I have gone through this route to make the point that we all have our origins. So the narrative of the new British Prime Minister should not be primarily his ancestry, but his ideology and what he represents. The fact that the Tory Party is in disarray and turned to Sunak is not due to his ancestry, or a blackmail of the British establishment at one of its lowest points. This whitewash was not planned.

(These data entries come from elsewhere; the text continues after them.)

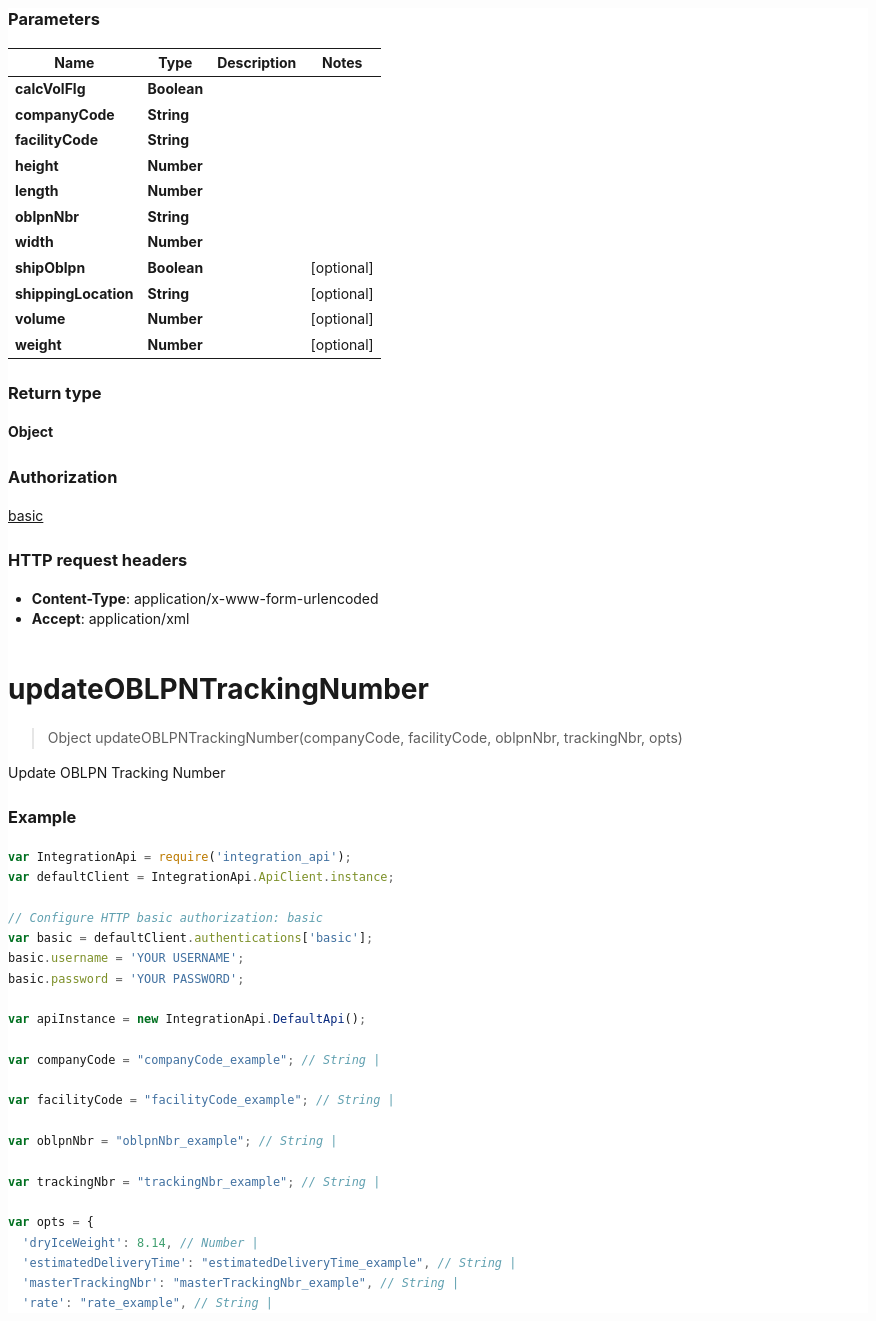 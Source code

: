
 ```javascript
```

### Parameters

Name | Type | Description  | Notes
------------- | ------------- | ------------- | -------------
 **calcVolFlg** | **Boolean**|  | 
 **companyCode** | **String**|  | 
 **facilityCode** | **String**|  | 
 **height** | **Number**|  | 
 **length** | **Number**|  | 
 **oblpnNbr** | **String**|  | 
 **width** | **Number**|  | 
 **shipOblpn** | **Boolean**|  | [optional] 
 **shippingLocation** | **String**|  | [optional] 
 **volume** | **Number**|  | [optional] 
 **weight** | **Number**|  | [optional] 

### Return type

**Object**

### Authorization

[basic](../README.md#basic)

### HTTP request headers

 - **Content-Type**: application/x-www-form-urlencoded
 - **Accept**: application/xml

<a name="updateOBLPNTrackingNumber"></a>
# **updateOBLPNTrackingNumber**
> Object updateOBLPNTrackingNumber(companyCode, facilityCode, oblpnNbr, trackingNbr, opts)

Update OBLPN Tracking Number



### Example
```javascript
var IntegrationApi = require('integration_api');
var defaultClient = IntegrationApi.ApiClient.instance;

// Configure HTTP basic authorization: basic
var basic = defaultClient.authentications['basic'];
basic.username = 'YOUR USERNAME';
basic.password = 'YOUR PASSWORD';

var apiInstance = new IntegrationApi.DefaultApi();

var companyCode = "companyCode_example"; // String | 

var facilityCode = "facilityCode_example"; // String | 

var oblpnNbr = "oblpnNbr_example"; // String | 

var trackingNbr = "trackingNbr_example"; // String | 

var opts = { 
  'dryIceWeight': 8.14, // Number | 
  'estimatedDeliveryTime': "estimatedDeliveryTime_example", // String | 
  'masterTrackingNbr': "masterTrackingNbr_example", // String | 
  'rate': "rate_example", // String | 
``` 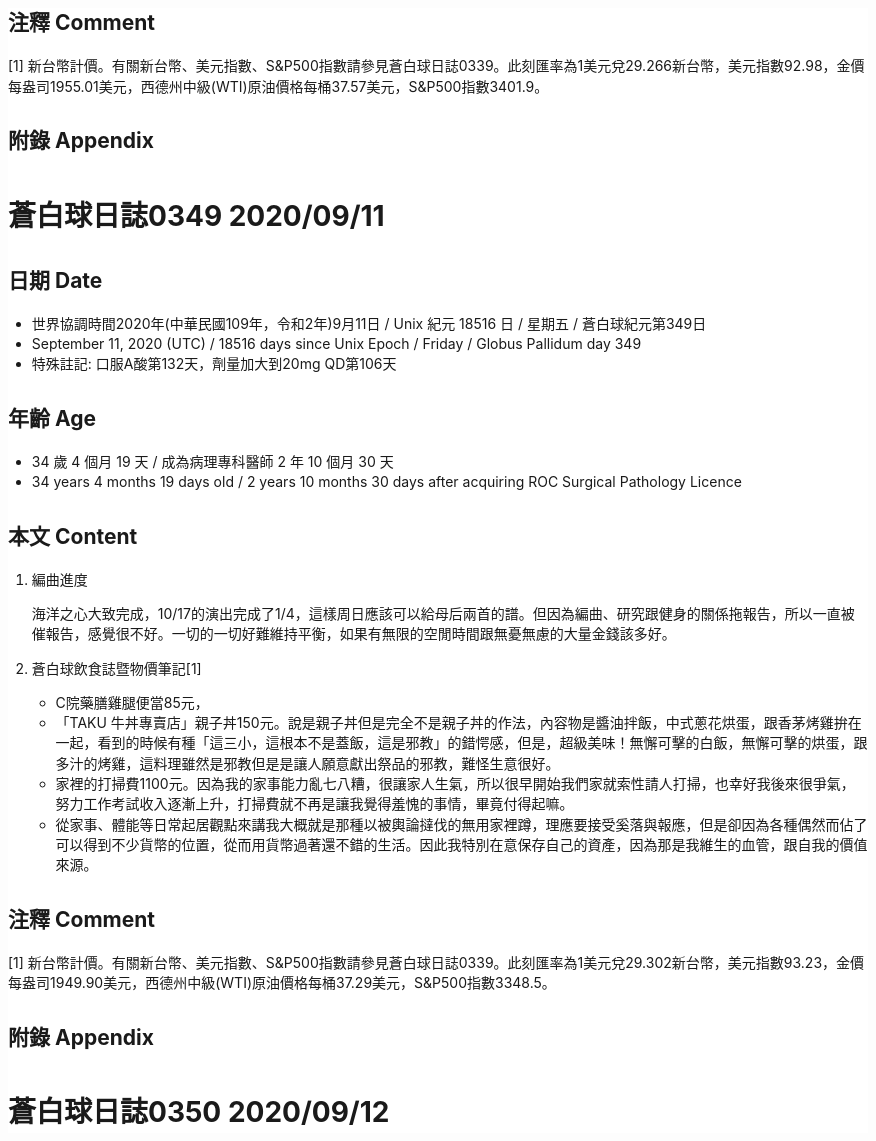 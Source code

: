 ## 注釋 Comment ##

[1] 新台幣計價。有關新台幣、美元指數、S&P500指數請參見蒼白球日誌0339。此刻匯率為1美元兌29.266新台幣，美元指數92.98，金價每盎司1955.01美元，西德州中級(WTI)原油價格每桶37.57美元，S&P500指數3401.9。

## 附錄 Appendix ##



# 蒼白球日誌0349 2020/09/11 #

## 日期 Date ##

* 世界協調時間2020年(中華民國109年，令和2年)9月11日 / Unix 紀元 18516 日 / 星期五 / 蒼白球紀元第349日
* September 11, 2020 (UTC) / 18516 days since Unix Epoch / Friday / Globus Pallidum day 349
* 特殊註記: 口服A酸第132天，劑量加大到20mg QD第106天

## 年齡 Age ##

* 34 歲 4 個月 19 天 / 成為病理專科醫師 2 年 10 個月 30 天
* 34 years 4 months 19 days old / 2 years 10 months 30 days after acquiring ROC Surgical Pathology Licence

## 本文 Content ##

1. 編曲進度

    海洋之心大致完成，10/17的演出完成了1/4，這樣周日應該可以給母后兩首的譜。但因為編曲、研究跟健身的關係拖報告，所以一直被催報告，感覺很不好。一切的一切好難維持平衡，如果有無限的空閒時間跟無憂無慮的大量金錢該多好。

2. 蒼白球飲食誌暨物價筆記[1]

    * C院藥膳雞腿便當85元，
    * 「TAKU 牛丼專賣店」親子丼150元。說是親子丼但是完全不是親子丼的作法，內容物是醬油拌飯，中式蔥花烘蛋，跟香茅烤雞拚在一起，看到的時候有種「這三小，這根本不是蓋飯，這是邪教」的錯愕感，但是，超級美味！無懈可擊的白飯，無懈可擊的烘蛋，跟多汁的烤雞，這料理雖然是邪教但是是讓人願意獻出祭品的邪教，難怪生意很好。
    * 家裡的打掃費1100元。因為我的家事能力亂七八糟，很讓家人生氣，所以很早開始我們家就索性請人打掃，也幸好我後來很爭氣，努力工作考試收入逐漸上升，打掃費就不再是讓我覺得羞愧的事情，畢竟付得起嘛。
    * 從家事、體能等日常起居觀點來講我大概就是那種以被輿論撻伐的無用家裡蹲，理應要接受奚落與報應，但是卻因為各種偶然而佔了可以得到不少貨幣的位置，從而用貨幣過著還不錯的生活。因此我特別在意保存自己的資產，因為那是我維生的血管，跟自我的價值來源。

## 注釋 Comment ##

[1] 新台幣計價。有關新台幣、美元指數、S&P500指數請參見蒼白球日誌0339。此刻匯率為1美元兌29.302新台幣，美元指數93.23，金價每盎司1949.90美元，西德州中級(WTI)原油價格每桶37.29美元，S&P500指數3348.5。

## 附錄 Appendix ##


# 蒼白球日誌0350 2020/09/12 #
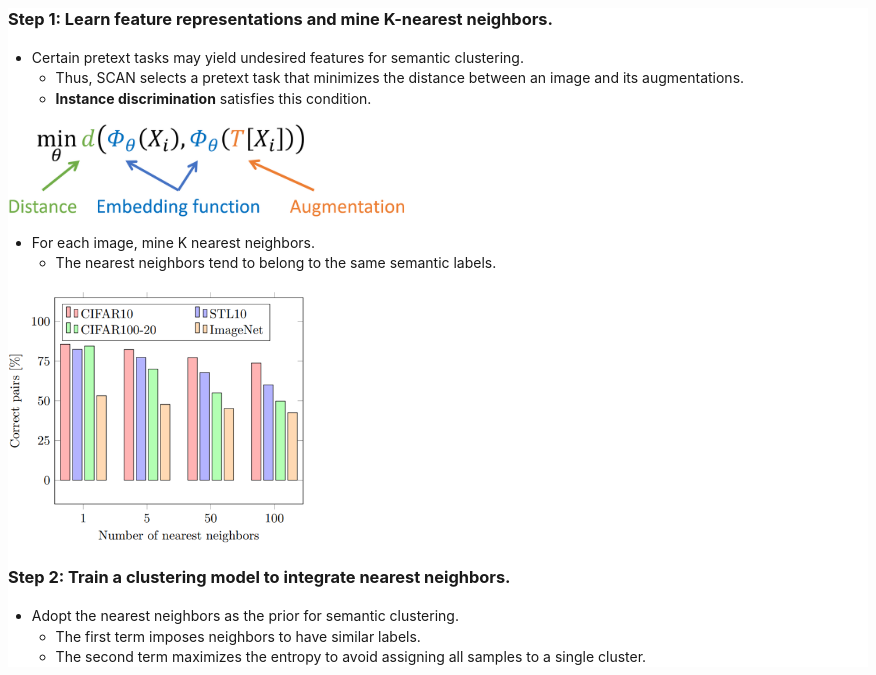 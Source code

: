 ### Step 1: Learn feature representations and mine K-nearest neighbors.

- Certain pretext tasks may yield undesired features for semantic clustering. 
  - Thus, SCAN selects a pretext task that minimizes the distance between an image and its augmentations.
  - **Instance discrimination** satisfies this condition.
  
<img src="/.gitbook/assets/3/pretext_loss.PNG" width="400" align="center">

- For each image, mine K nearest neighbors.
  - The nearest neighbors tend to belong to the same semantic labels.  

<img src="/.gitbook/assets/3/observation.png" width="300" align="center">

### Step 2: Train a clustering model to integrate nearest neighbors.

- Adopt the nearest neighbors as the prior for semantic clustering.
  - The first term imposes neighbors to have similar labels.
  - The second term maximizes the entropy to avoid assigning all samples to a single cluster.
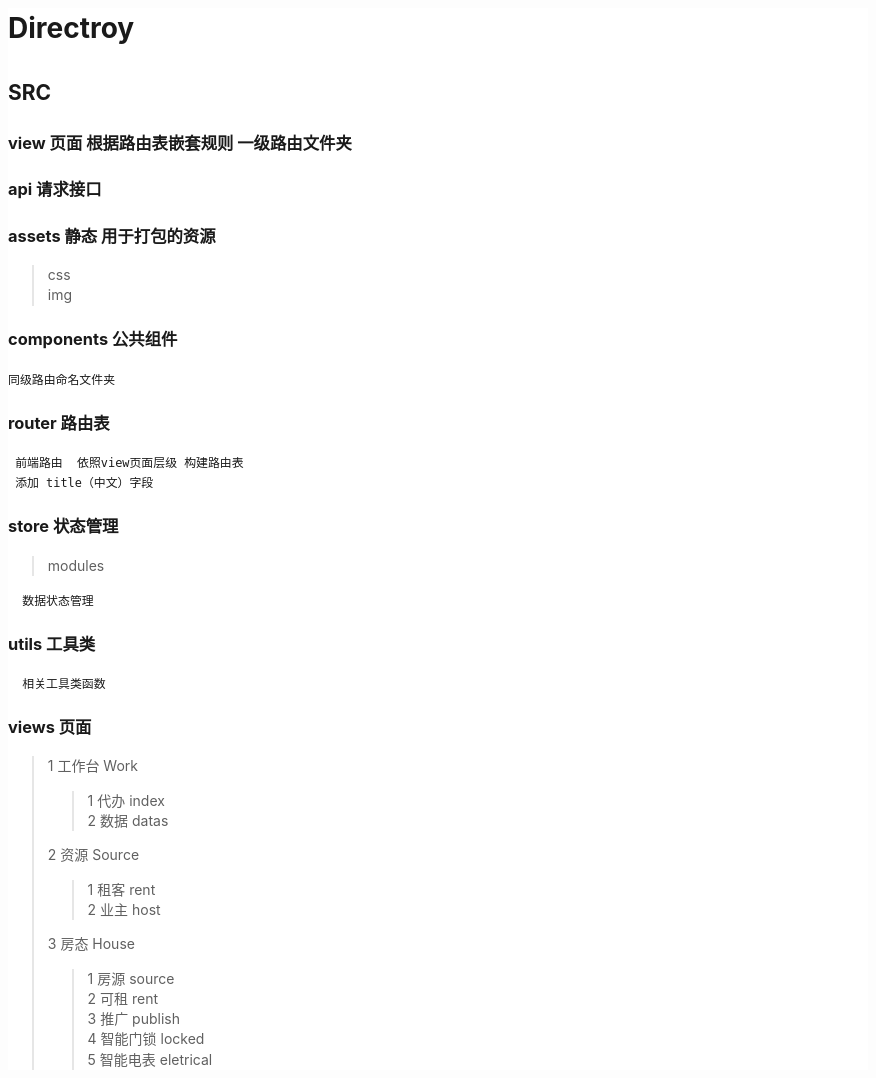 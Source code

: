 # Directroy  

## SRC  

### view 页面  根据路由表嵌套规则  一级路由文件夹

``` bash

```

### api  请求接口

### assets 静态  用于打包的资源

>css  
>img

### components 公共组件

>  

``` bash
同级路由命名文件夹
```

>





### router 路由表

```  router
 前端路由  依照view页面层级 构建路由表  
 添加 title（中文）字段
```

### store 状态管理

>modules  

```  bash
  数据状态管理
```

### utils 工具类

```  bash
  相关工具类函数
```

### views 页面

>1 工作台 Work
>>1 代办 index  
>>2 数据 datas  
>
>2 资源 Source
>>1 租客 rent  
>>2 业主 host
>
>3 房态 House
>>1 房源 source  
>>2 可租 rent  
>>3 推广 publish  
>>4 智能门锁 locked  
>>5 智能电表 eletrical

Rather, it is his conservative ideology, which if anything, would be injurious to people of colour. For instance, he pledged to press through the programme of bundling illegal migrants and asylum seekers to detention in Rwanda. It is an inhuman policy presented as the ‘Migration and Economic Development Partnership’ under which asylum seekers arriving in Britain are sent on a one-way ticket for “processing” in that African country either to claim asylum there or seek it in a third country. For this, Rwanda is to be paid 120 million pounds apart from the processing fees. Yet, the largest group to be affected are from India.
This scheme reminds me of the infamous Australian system of sending asylum seekers who attempt to reach the country by boat, to detention in Papua New Guinea. It is not called detention but ‘processing’ and this can take up to seven years after which the victims are ready to sign any agreement thrust in their faces. The war in Ukraine has led to high inflation in some European countries and triggered mass protests in countries, including the United Kingdom, UK. But Sunak promises to increase defence spending, redouble spending on Ukraine and “reinforce our policy of total support for Ukraine that Boris has so ably led”.
However, the international problem Sunak has is not Russia. The new poster boy of an integrated, multinational and culturally assimilated Great Britain, sees China as the obstacle to universal peace and prosperity. He declares: “China and the Chinese Communist Party represent the largest threat to Britain and the world’s security and prosperity this century”. Did Brexit cause part of the current economic crises in the United Kingdom? Sunak, who backed Brexit in the 2016 referendum believing it will grow the economy, does not think so. Therefore, he would further the divide and hopes to make the divorce from the European Union irreversible.
If a country goes through the severe shocks the UK has undergone and the Conservative Party, which is like the bus conveying the country to its destination, is faulty, it is logical to stop and effect needed repairs to prevent further breakdowns; but the party prefers to change drivers. Two months ago it changed from Boris Johnson to Elizabeth Truss, now to Rishi Sunak.
Its determination is to drive the country until January 2025 when new general elections would be held. British democracy is so beautiful that when the people make a choice by voting a political party into power, even if that party becomes an albatross, they are expected to do nothing but grumble and wait for the general elections which holds every quinquennial.
Who knows whether Sunak will be lucky enough to drive the Conservative Party bus to the next elections without it breaking down. But these are times Britain needs leaders who are full of ideas, vision, decisive and pro-people. I miss Jeremy Corbyn.
Owei Lakemfa, a former secretary general of Organisation of African Trade Union Unity (OATUU), is a human rights activist, journalist, and author.